| Book
Review/Mary Hanna
Literary Arts Supplement
Jamaica Observer
Travelling
Light by Mary Lou Soutar-Hynes.
Hamilton, Ontario: Seraphim Editions, 2006. 87 pages.
Erudite yet sensual, earnest yet playful, Mary Lou Soutar-Hynes
writes with the precision of a retired educator and the passion
of a former nun. She is both. Her work is delicate and formal
in the best modern style, imagistic and – dare I say it
– difficult. It is worth probing and reading many times
to reveal its hidden meanings. As with the title of this, her
second book of poetry, Soutar-Hynes’s poems revel in double
meanings: we can voyage unencumbered or we can move in and through
incandescence – Travelling Light
accommodates both endeavours and rewards both approaches to the
collection.
Travelling Light is comprised
of four sections, or major poems, that are refracted into roughly
ten shorter poems each. The larger works are “the poetry
of hands”, “mother-tongue”, “theory of
knots”, and “pool of words”. The opening poem,
“writing a life”, tells us in precise terms that there
are no guidelines to either writing or life,
No hay camino no road
caminante - se hace one creates it
al andar as one walks
One approaches the collection in exactly this fashion, reading
the breaks, becoming aware that the poet is exploring “that
dark place between nearly and not
yet” (“starting with Unless
by Carol Shields: a found poem ii”). Soutar-Hynes is a careful
reader of other people’s work and a connoisseur of art,
especially luminous abstracts. She pays homage in her poems to
these intellectual muses and provides a glossary at the end of
the book that explains some of her references.

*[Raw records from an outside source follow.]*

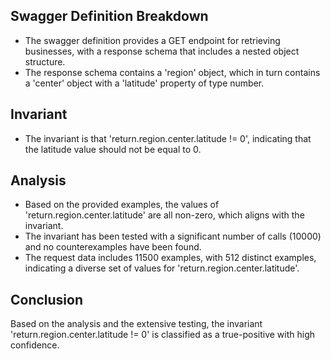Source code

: ## Swagger Definition Breakdown
- The swagger definition provides a GET endpoint for retrieving businesses, with a response schema that includes a nested object structure.
- The response schema contains a 'region' object, which in turn contains a 'center' object with a 'latitude' property of type number.

## Invariant
- The invariant is that 'return.region.center.latitude != 0', indicating that the latitude value should not be equal to 0.

## Analysis
- Based on the provided examples, the values of 'return.region.center.latitude' are all non-zero, which aligns with the invariant.
- The invariant has been tested with a significant number of calls (10000) and no counterexamples have been found.
- The request data includes 11500 examples, with 512 distinct examples, indicating a diverse set of values for 'return.region.center.latitude'.

## Conclusion
Based on the analysis and the extensive testing, the invariant 'return.region.center.latitude != 0' is classified as a true-positive with high confidence.
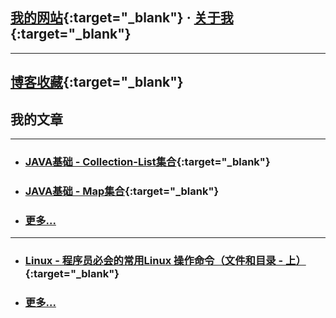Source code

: 
<!-- 开发笔记 - NOTE --> 

## <i class="fa fa-camera-retro"></i> [我的网站](https://www.newobject.cc){:target="_blank"}  ·   [关于我](https://www.newobject.cc/about.html){:target="_blank"}

---

## [博客收藏](./博客收藏/blog-collect.md){:target="_blank"}


## 我的文章

[^_^]:每个分类只显示六行

---

* ### [JAVA基础 - Collection-List集合](./Java-Collection-List.html){:target="_blank"}

* ### [JAVA基础 - Map集合](./Java-Map.html){:target="_blank"}

* ### [更多...](/)

---
* ### [Linux - 程序员必会的常用Linux 操作命令（文件和目录 - 上）](https://www.newobject.cc/article/100004.html){:target="_blank"}

* ### [更多...](/)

Immediately, it is apparent that this work is outside of the
mainstream of Caribbean poetry. It reads better on the page than
spoken aloud – a possibly unique feature when it comes to
a Caribbean work. Perhaps this has to do with Soutar-Hynes’s
long sojourn in Canada where she writes poetry and executes educational
projects in Toronto. Perhaps also it is a nod to her time spent
as a nun at the Mount Mercy Convent associated with Alpha Academy.
Her work is deeply spiritual and yet fulsome and sensual, a tension
produced by the many breaks in the line formats as she holds strictly
to her discipline but bleeds meaning through erudite associations.
It is a hard book to put down, and a satisfying one to read over
and over. When she says
Island contours in the
blood
–
where even the earth moves
at the whim of fault-lines
(from
“at the whim of fault-lines”)
she could be speaking autobiographically, or giving pointers
to fellow Caribbean poets and colleagues as to how her poems were
created. There are many references to religious matters and many
sensual renditions of island memories, but never confusion between
these aspects of her work, as shown below.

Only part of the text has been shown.